● TASK BRIEF
Please write out every record below exactly as it stands.

Entries taken from a collection:
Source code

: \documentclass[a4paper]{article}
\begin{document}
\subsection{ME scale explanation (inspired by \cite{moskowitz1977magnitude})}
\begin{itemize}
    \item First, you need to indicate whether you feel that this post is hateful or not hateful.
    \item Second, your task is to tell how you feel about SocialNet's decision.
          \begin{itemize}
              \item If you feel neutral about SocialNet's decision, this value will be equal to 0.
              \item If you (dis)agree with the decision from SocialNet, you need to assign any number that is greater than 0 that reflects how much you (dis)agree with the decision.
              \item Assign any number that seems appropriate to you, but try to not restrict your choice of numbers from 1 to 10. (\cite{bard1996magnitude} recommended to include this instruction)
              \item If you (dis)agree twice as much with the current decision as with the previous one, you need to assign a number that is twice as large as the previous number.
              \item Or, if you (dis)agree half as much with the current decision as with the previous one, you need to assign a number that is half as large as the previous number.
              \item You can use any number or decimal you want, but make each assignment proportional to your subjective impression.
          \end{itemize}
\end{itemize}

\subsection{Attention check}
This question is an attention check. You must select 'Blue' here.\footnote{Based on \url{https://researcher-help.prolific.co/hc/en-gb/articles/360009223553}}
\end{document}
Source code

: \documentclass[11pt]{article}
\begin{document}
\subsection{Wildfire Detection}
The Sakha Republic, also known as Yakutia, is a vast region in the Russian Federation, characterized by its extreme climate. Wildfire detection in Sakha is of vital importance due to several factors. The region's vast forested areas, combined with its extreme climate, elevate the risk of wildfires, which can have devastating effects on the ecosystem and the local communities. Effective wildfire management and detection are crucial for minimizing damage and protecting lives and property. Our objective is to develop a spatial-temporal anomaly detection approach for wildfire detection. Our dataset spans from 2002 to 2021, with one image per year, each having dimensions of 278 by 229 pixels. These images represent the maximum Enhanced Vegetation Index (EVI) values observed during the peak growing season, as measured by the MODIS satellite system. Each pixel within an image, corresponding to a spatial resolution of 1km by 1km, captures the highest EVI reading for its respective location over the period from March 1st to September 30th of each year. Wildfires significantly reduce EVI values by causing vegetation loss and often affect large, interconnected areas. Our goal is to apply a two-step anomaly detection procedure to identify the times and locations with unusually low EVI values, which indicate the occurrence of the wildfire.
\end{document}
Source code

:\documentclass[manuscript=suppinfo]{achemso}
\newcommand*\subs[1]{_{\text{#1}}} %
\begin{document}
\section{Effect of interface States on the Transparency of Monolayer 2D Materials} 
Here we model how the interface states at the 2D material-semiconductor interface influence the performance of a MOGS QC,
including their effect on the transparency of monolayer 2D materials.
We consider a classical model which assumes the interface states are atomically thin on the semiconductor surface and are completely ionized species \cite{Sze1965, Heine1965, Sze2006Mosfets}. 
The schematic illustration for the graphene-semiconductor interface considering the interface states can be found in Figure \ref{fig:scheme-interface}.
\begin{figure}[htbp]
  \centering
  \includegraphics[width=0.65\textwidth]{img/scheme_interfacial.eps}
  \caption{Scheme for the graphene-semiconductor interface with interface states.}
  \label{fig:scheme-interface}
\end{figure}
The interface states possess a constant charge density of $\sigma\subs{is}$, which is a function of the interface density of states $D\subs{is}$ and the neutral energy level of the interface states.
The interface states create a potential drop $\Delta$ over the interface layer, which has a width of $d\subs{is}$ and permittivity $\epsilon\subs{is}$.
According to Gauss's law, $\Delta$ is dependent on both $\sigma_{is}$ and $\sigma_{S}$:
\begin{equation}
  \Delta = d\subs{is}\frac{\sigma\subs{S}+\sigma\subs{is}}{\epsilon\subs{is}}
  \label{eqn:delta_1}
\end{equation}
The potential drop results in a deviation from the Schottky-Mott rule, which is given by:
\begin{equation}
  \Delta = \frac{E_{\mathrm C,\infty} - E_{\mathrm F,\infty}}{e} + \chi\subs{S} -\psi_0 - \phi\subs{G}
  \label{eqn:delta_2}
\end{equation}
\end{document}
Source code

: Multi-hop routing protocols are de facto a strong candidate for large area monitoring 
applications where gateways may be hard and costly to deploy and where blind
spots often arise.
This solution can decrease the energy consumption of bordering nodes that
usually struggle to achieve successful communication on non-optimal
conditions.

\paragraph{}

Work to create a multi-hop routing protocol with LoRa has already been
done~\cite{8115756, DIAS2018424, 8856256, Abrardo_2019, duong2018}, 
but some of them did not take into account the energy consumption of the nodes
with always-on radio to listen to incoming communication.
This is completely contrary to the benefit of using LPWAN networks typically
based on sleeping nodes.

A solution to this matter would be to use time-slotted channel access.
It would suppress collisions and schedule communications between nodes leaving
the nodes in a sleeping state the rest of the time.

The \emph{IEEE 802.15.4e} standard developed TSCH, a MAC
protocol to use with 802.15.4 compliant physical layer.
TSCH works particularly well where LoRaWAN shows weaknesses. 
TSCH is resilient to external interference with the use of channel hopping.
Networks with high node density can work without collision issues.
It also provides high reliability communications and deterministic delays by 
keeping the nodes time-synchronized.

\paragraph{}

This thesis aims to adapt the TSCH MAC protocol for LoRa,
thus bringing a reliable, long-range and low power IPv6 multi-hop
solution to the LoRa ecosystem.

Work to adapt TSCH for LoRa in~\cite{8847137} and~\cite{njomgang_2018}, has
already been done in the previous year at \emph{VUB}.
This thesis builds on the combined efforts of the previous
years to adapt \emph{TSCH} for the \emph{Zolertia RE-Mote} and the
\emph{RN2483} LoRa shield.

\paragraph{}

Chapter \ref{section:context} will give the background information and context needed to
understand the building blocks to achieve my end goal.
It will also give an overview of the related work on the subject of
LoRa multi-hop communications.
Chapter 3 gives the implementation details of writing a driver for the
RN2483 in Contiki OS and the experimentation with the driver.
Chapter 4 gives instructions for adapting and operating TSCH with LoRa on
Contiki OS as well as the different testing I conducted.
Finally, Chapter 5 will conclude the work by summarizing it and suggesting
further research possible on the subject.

● RESPONSE
Source code

: \documentclass[a4paper]{article}
\begin{document}
\subsection{ME scale explanation (inspired by \cite{moskowitz1977magnitude})}
\begin{itemize}
    \item First, you need to indicate whether you feel that this post is hateful or not hateful.
    \item Second, your task is to tell how you feel about SocialNet's decision.
          \begin{itemize}
              \item If you feel neutral about SocialNet's decision, this value will be equal to 0.
              \item If you (dis)agree with the decision from SocialNet, you need to assign any number that is greater than 0 that reflects how much you (dis)agree with the decision.
              \item Assign any number that seems appropriate to you, but try to not restrict your choice of numbers from 1 to 10. (\cite{bard1996magnitude} recommended to include this instruction)
              \item If you (dis)agree twice as much with the current decision as with the previous one, you need to assign a number that is twice as large as the previous number.
              \item Or, if you (dis)agree half as much with the current decision as with the previous one, you need to assign a number that is half as large as the previous number.
              \item You can use any number or decimal you want, but make each assignment proportional to your subjective impression.
          \end{itemize}
\end{itemize}

\subsection{Attention check}
This question is an attention check. You must select 'Blue' here.\footnote{Based on \url{https://researcher-help.prolific.co/hc/en-gb/articles/360009223553}}
\end{document}
Source code

: \documentclass[11pt]{article}
\begin{document}
\subsection{Wildfire Detection}
The Sakha Republic, also known as Yakutia, is a vast region in the Russian Federation, characterized by its extreme climate. Wildfire detection in Sakha is of vital importance due to several factors. The region's vast forested areas, combined with its extreme climate, elevate the risk of wildfires, which can have devastating effects on the ecosystem and the local communities. Effective wildfire management and detection are crucial for minimizing damage and protecting lives and property. Our objective is to develop a spatial-temporal anomaly detection approach for wildfire detection. Our dataset spans from 2002 to 2021, with one image per year, each having dimensions of 278 by 229 pixels. These images represent the maximum Enhanced Vegetation Index (EVI) values observed during the peak growing season, as measured by the MODIS satellite system. Each pixel within an image, corresponding to a spatial resolution of 1km by 1km, captures the highest EVI reading for its respective location over the period from March 1st to September 30th of each year. Wildfires significantly reduce EVI values by causing vegetation loss and often affect large, interconnected areas. Our goal is to apply a two-step anomaly detection procedure to identify the times and locations with unusually low EVI values, which indicate the occurrence of the wildfire.
\end{document}
Source code

:\documentclass[manuscript=suppinfo]{achemso}
\newcommand*\subs[1]{_{\text{#1}}} %
\begin{document}
\section{Effect of interface States on the Transparency of Monolayer 2D Materials} 
Here we model how the interface states at the 2D material-semiconductor interface influence the performance of a MOGS QC,
including their effect on the transparency of monolayer 2D materials.
We consider a classical model which assumes the interface states are atomically thin on the semiconductor surface and are completely ionized species \cite{Sze1965, Heine1965, Sze2006Mosfets}. 
The schematic illustration for the graphene-semiconductor interface considering the interface states can be found in Figure \ref{fig:scheme-interface}.
\begin{figure}[htbp]
  \centering
  \includegraphics[width=0.65\textwidth]{img/scheme_interfacial.eps}
  \caption{Scheme for the graphene-semiconductor interface with interface states.}
  \label{fig:scheme-interface}
\end{figure}
The interface states possess a constant charge density of $\sigma\subs{is}$, which is a function of the interface density of states $D\subs{is}$ and the neutral energy level of the interface states.
The interface states create a potential drop $\Delta$ over the interface layer, which has a width of $d\subs{is}$ and permittivity $\epsilon\subs{is}$.
According to Gauss's law, $\Delta$ is dependent on both $\sigma_{is}$ and $\sigma_{S}$:
\begin{equation}
  \Delta = d\subs{is}\frac{\sigma\subs{S}+\sigma\subs{is}}{\epsilon\subs{is}}
  \label{eqn:delta_1}
\end{equation}
The potential drop results in a deviation from the Schottky-Mott rule, which is given by:
\begin{equation}
  \Delta = \frac{E_{\mathrm C,\infty} - E_{\mathrm F,\infty}}{e} + \chi\subs{S} -\psi_0 - \phi\subs{G}
  \label{eqn:delta_2}
\end{equation}
\end{document}
Source code

: Multi-hop routing protocols are de facto a strong candidate for large area monitoring 
applications where gateways may be hard and costly to deploy and where blind
spots often arise.
This solution can decrease the energy consumption of bordering nodes that
usually struggle to achieve successful communication on non-optimal
conditions.

\paragraph{}

Work to create a multi-hop routing protocol with LoRa has already been
done~\cite{8115756, DIAS2018424, 8856256, Abrardo_2019, duong2018}, 
but some of them did not take into account the energy consumption of the nodes
with always-on radio to listen to incoming communication.
This is completely contrary to the benefit of using LPWAN networks typically
based on sleeping nodes.

A solution to this matter would be to use time-slotted channel access.
It would suppress collisions and schedule communications between nodes leaving
the nodes in a sleeping state the rest of the time.

The \emph{IEEE 802.15.4e} standard developed TSCH, a MAC
protocol to use with 802.15.4 compliant physical layer.
TSCH works particularly well where LoRaWAN shows weaknesses. 
TSCH is resilient to external interference with the use of channel hopping.
Networks with high node density can work without collision issues.
It also provides high reliability communications and deterministic delays by 
keeping the nodes time-synchronized.

\paragraph{}

This thesis aims to adapt the TSCH MAC protocol for LoRa,
thus bringing a reliable, long-range and low power IPv6 multi-hop
solution to the LoRa ecosystem.

Work to adapt TSCH for LoRa in~\cite{8847137} and~\cite{njomgang_2018}, has
already been done in the previous year at \emph{VUB}.
This thesis builds on the combined efforts of the previous
years to adapt \emph{TSCH} for the \emph{Zolertia RE-Mote} and the
\emph{RN2483} LoRa shield.

\paragraph{}

Chapter \ref{section:context} will give the background information and context needed to
understand the building blocks to achieve my end goal.
It will also give an overview of the related work on the subject of
LoRa multi-hop communications.
Chapter 3 gives the implementation details of writing a driver for the
RN2483 in Contiki OS and the experimentation with the driver.
Chapter 4 gives instructions for adapting and operating TSCH with LoRa on
Contiki OS as well as the different testing I conducted.
Finally, Chapter 5 will conclude the work by summarizing it and suggesting
further research possible on the subject.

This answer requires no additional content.